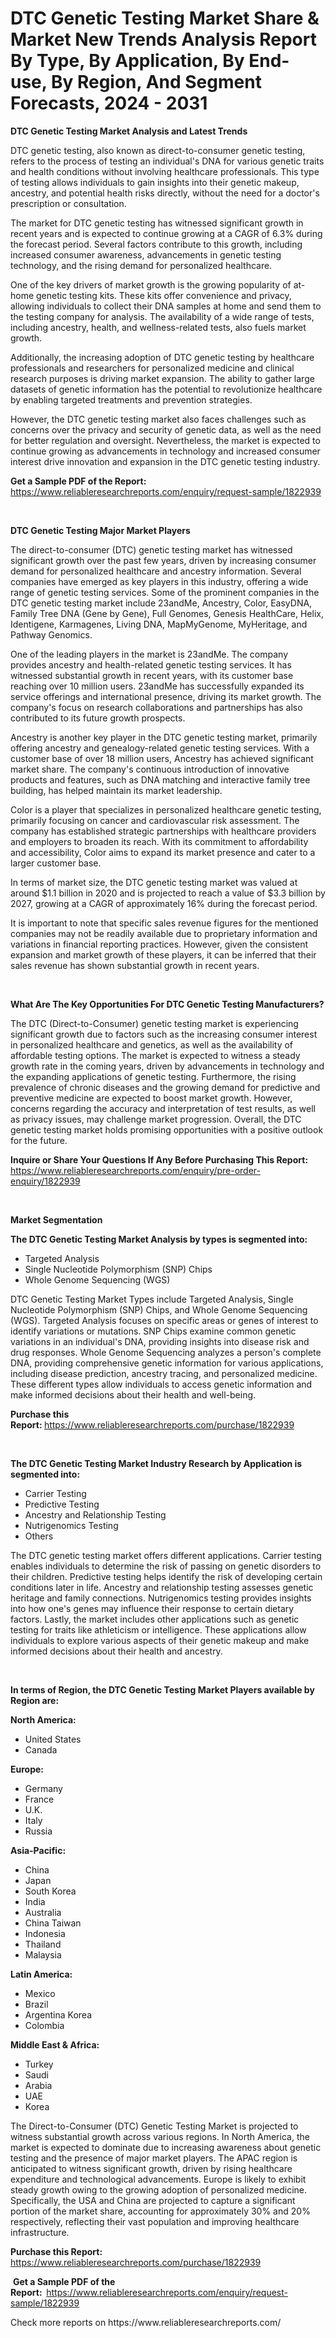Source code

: <p><h1>DTC Genetic Testing Market Share & Market New Trends Analysis Report By Type, By Application, By End-use, By Region, And Segment Forecasts, 2024 - 2031</h1></p><p><strong>DTC Genetic Testing Market Analysis and Latest Trends</strong></p>
<p><p>DTC genetic testing, also known as direct-to-consumer genetic testing, refers to the process of testing an individual's DNA for various genetic traits and health conditions without involving healthcare professionals. This type of testing allows individuals to gain insights into their genetic makeup, ancestry, and potential health risks directly, without the need for a doctor's prescription or consultation.</p><p>The market for DTC genetic testing has witnessed significant growth in recent years and is expected to continue growing at a CAGR of 6.3% during the forecast period. Several factors contribute to this growth, including increased consumer awareness, advancements in genetic testing technology, and the rising demand for personalized healthcare.</p><p>One of the key drivers of market growth is the growing popularity of at-home genetic testing kits. These kits offer convenience and privacy, allowing individuals to collect their DNA samples at home and send them to the testing company for analysis. The availability of a wide range of tests, including ancestry, health, and wellness-related tests, also fuels market growth.</p><p>Additionally, the increasing adoption of DTC genetic testing by healthcare professionals and researchers for personalized medicine and clinical research purposes is driving market expansion. The ability to gather large datasets of genetic information has the potential to revolutionize healthcare by enabling targeted treatments and prevention strategies.</p><p>However, the DTC genetic testing market also faces challenges such as concerns over the privacy and security of genetic data, as well as the need for better regulation and oversight. Nevertheless, the market is expected to continue growing as advancements in technology and increased consumer interest drive innovation and expansion in the DTC genetic testing industry.</p></p>
<p><strong>Get a Sample PDF of the Report:&nbsp;</strong> <a href="https://www.reliableresearchreports.com/enquiry/request-sample/1822939">https://www.reliableresearchreports.com/enquiry/request-sample/1822939</a></p>
<p>&nbsp;</p>
<p><strong>DTC Genetic Testing Major Market Players</strong></p>
<p><p>The direct-to-consumer (DTC) genetic testing market has witnessed significant growth over the past few years, driven by increasing consumer demand for personalized healthcare and ancestry information. Several companies have emerged as key players in this industry, offering a wide range of genetic testing services. Some of the prominent companies in the DTC genetic testing market include 23andMe, Ancestry, Color, EasyDNA, Family Tree DNA (Gene by Gene), Full Genomes, Genesis HealthCare, Helix, Identigene, Karmagenes, Living DNA, MapMyGenome, MyHeritage, and Pathway Genomics.</p><p>One of the leading players in the market is 23andMe. The company provides ancestry and health-related genetic testing services. It has witnessed substantial growth in recent years, with its customer base reaching over 10 million users. 23andMe has successfully expanded its service offerings and international presence, driving its market growth. The company's focus on research collaborations and partnerships has also contributed to its future growth prospects.</p><p>Ancestry is another key player in the DTC genetic testing market, primarily offering ancestry and genealogy-related genetic testing services. With a customer base of over 18 million users, Ancestry has achieved significant market share. The company's continuous introduction of innovative products and features, such as DNA matching and interactive family tree building, has helped maintain its market leadership.</p><p>Color is a player that specializes in personalized healthcare genetic testing, primarily focusing on cancer and cardiovascular risk assessment. The company has established strategic partnerships with healthcare providers and employers to broaden its reach. With its commitment to affordability and accessibility, Color aims to expand its market presence and cater to a larger customer base.</p><p>In terms of market size, the DTC genetic testing market was valued at around $1.1 billion in 2020 and is projected to reach a value of $3.3 billion by 2027, growing at a CAGR of approximately 16% during the forecast period.</p><p>It is important to note that specific sales revenue figures for the mentioned companies may not be readily available due to proprietary information and variations in financial reporting practices. However, given the consistent expansion and market growth of these players, it can be inferred that their sales revenue has shown substantial growth in recent years.</p></p>
<p>&nbsp;</p>
<p><strong>What Are The Key Opportunities For DTC Genetic Testing Manufacturers?</strong></p>
<p><p>The DTC (Direct-to-Consumer) genetic testing market is experiencing significant growth due to factors such as the increasing consumer interest in personalized healthcare and genetics, as well as the availability of affordable testing options. The market is expected to witness a steady growth rate in the coming years, driven by advancements in technology and the expanding applications of genetic testing. Furthermore, the rising prevalence of chronic diseases and the growing demand for predictive and preventive medicine are expected to boost market growth. However, concerns regarding the accuracy and interpretation of test results, as well as privacy issues, may challenge market progression. Overall, the DTC genetic testing market holds promising opportunities with a positive outlook for the future.</p></p>
<p><strong>Inquire or Share Your Questions If Any Before Purchasing This Report:</strong> <a href="https://www.reliableresearchreports.com/enquiry/pre-order-enquiry/1822939">https://www.reliableresearchreports.com/enquiry/pre-order-enquiry/1822939</a></p>
<p>&nbsp;</p>
<p><strong>Market Segmentation</strong></p>
<p><strong>The DTC Genetic Testing Market Analysis by types is segmented into:</strong></p>
<p><ul><li>Targeted Analysis</li><li>Single Nucleotide Polymorphism (SNP) Chips</li><li>Whole Genome Sequencing (WGS)</li></ul></p>
<p><p>DTC Genetic Testing Market Types include Targeted Analysis, Single Nucleotide Polymorphism (SNP) Chips, and Whole Genome Sequencing (WGS). Targeted Analysis focuses on specific areas or genes of interest to identify variations or mutations. SNP Chips examine common genetic variations in an individual's DNA, providing insights into disease risk and drug responses. Whole Genome Sequencing analyzes a person's complete DNA, providing comprehensive genetic information for various applications, including disease prediction, ancestry tracing, and personalized medicine. These different types allow individuals to access genetic information and make informed decisions about their health and well-being.</p></p>
<p><strong>Purchase this Report:&nbsp;</strong><a href="https://www.reliableresearchreports.com/purchase/1822939">https://www.reliableresearchreports.com/purchase/1822939</a></p>
<p>&nbsp;</p>
<p><strong>The DTC Genetic Testing Market Industry Research by Application is segmented into:</strong></p>
<p><ul><li>Carrier Testing</li><li>Predictive Testing</li><li>Ancestry and Relationship Testing</li><li>Nutrigenomics Testing</li><li>Others</li></ul></p>
<p><p>The DTC genetic testing market offers different applications. Carrier testing enables individuals to determine the risk of passing on genetic disorders to their children. Predictive testing helps identify the risk of developing certain conditions later in life. Ancestry and relationship testing assesses genetic heritage and family connections. Nutrigenomics testing provides insights into how one's genes may influence their response to certain dietary factors. Lastly, the market includes other applications such as genetic testing for traits like athleticism or intelligence. These applications allow individuals to explore various aspects of their genetic makeup and make informed decisions about their health and ancestry.</p></p>
<p>&nbsp;</p>
<p><strong>In terms of Region, the DTC Genetic Testing Market Players available by Region are:</strong></p>
<p>
    <p> <strong> North America: </strong>
        <ul>
            <li>United States</li>
            <li>Canada</li>
        </ul>
        </p> 
    <p> <strong> Europe: </strong>
        <ul>
            <li>Germany</li>
            <li>France</li>
            <li>U.K.</li>
            <li>Italy</li>
            <li>Russia</li>
        </ul>
        </p> 
    <p> <strong> Asia-Pacific: </strong>
        <ul>
            <li>China</li>
            <li>Japan</li>
            <li>South Korea</li>
            <li>India</li>
            <li>Australia</li>
            <li>China Taiwan</li>
            <li>Indonesia</li>
            <li>Thailand</li>
            <li>Malaysia</li>
        </ul>
        </p> 
    <p> <strong> Latin America: </strong>
        <ul>
            <li>Mexico</li>
            <li>Brazil</li>
            <li>Argentina Korea</li>
            <li>Colombia</li>
        </ul>
        </p> 
    <p> <strong> Middle East & Africa: </strong>
        <ul>
            <li>Turkey</li>
            <li>Saudi</li>
            <li>Arabia</li>
            <li>UAE</li>
            <li>Korea</li>
        </ul>
    </p>
    </p>
<p><p>The Direct-to-Consumer (DTC) Genetic Testing Market is projected to witness substantial growth across various regions. In North America, the market is expected to dominate due to increasing awareness about genetic testing and the presence of major market players. The APAC region is anticipated to witness significant growth, driven by rising healthcare expenditure and technological advancements. Europe is likely to exhibit steady growth owing to the growing adoption of personalized medicine. Specifically, the USA and China are projected to capture a significant portion of the market share, accounting for approximately 30% and 20% respectively, reflecting their vast population and improving healthcare infrastructure.</p></p>
<p><strong>Purchase this Report: </strong><a href="https://www.reliableresearchreports.com/purchase/1822939">https://www.reliableresearchreports.com/purchase/1822939</a></p>
<p>&nbsp;<strong>Get a Sample PDF of the Report:&nbsp;&nbsp;</strong><a href="https://www.reliableresearchreports.com/enquiry/request-sample/1822939">https://www.reliableresearchreports.com/enquiry/request-sample/1822939</a></p>
<p><strong></strong></p>
<p>Check more reports on https://www.reliableresearchreports.com/</p>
※ ※ ※
[Task statement]: Check each line above for the string "request" and copy the ones that have it.

[Response box]:
<p><strong>Get a Sample PDF of the Report:&nbsp;</strong> <a href="https://www.reliableresearchreports.com/enquiry/request-sample/1822939">https://www.reliableresearchreports.com/enquiry/request-sample/1822939</a></p>
<p>&nbsp;<strong>Get a Sample PDF of the Report:&nbsp;&nbsp;</strong><a href="https://www.reliableresearchreports.com/enquiry/request-sample/1822939">https://www.reliableresearchreports.com/enquiry/request-sample/1822939</a></p>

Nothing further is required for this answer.